• Exercise details
For each line in the data below that has the word "means", copy that line.

[Opening Material for this task section]

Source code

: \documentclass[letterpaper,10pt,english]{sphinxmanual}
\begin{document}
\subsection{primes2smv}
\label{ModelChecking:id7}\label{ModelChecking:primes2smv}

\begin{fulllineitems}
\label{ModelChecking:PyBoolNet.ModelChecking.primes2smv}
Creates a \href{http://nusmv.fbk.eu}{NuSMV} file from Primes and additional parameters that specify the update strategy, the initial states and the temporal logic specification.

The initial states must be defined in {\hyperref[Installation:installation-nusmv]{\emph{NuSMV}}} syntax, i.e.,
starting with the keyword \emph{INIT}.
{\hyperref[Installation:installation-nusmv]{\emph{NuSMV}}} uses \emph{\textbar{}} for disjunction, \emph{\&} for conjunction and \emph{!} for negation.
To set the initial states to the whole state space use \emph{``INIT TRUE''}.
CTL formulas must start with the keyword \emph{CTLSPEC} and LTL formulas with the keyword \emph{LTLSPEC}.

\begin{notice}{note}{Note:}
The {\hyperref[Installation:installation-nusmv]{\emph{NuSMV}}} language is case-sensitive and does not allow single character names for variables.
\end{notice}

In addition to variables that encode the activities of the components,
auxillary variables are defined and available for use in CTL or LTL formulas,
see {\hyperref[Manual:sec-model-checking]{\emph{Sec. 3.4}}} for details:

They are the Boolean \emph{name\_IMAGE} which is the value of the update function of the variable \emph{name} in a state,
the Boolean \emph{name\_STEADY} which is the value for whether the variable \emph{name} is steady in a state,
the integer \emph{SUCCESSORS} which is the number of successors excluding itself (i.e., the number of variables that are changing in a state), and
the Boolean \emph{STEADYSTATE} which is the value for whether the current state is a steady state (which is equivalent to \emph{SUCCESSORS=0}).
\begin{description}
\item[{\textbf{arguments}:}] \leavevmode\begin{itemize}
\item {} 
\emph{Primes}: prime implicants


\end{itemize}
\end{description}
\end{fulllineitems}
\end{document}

[Closing Material for this task section]
[Opening Material for this task section]

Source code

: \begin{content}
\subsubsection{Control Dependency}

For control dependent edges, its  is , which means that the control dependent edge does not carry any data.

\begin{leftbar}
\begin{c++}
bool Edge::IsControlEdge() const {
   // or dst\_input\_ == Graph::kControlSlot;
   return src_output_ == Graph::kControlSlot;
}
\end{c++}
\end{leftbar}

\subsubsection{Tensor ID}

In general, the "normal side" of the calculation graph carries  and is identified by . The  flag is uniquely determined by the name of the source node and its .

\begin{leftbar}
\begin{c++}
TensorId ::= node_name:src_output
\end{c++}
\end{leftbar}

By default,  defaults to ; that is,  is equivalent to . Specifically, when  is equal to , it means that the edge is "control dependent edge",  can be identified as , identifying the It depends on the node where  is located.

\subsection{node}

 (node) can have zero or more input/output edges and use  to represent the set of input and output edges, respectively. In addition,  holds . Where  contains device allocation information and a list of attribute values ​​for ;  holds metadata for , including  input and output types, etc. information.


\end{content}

[Closing Material for this task section]

• Problem solution
For control dependent edges, its  is , which means that the control dependent edge does not carry any data.
By default,  defaults to ; that is,  is equivalent to . Specifically, when  is equal to , it means that the edge is "control dependent edge",  can be identified as , identifying the It depends on the node where  is located.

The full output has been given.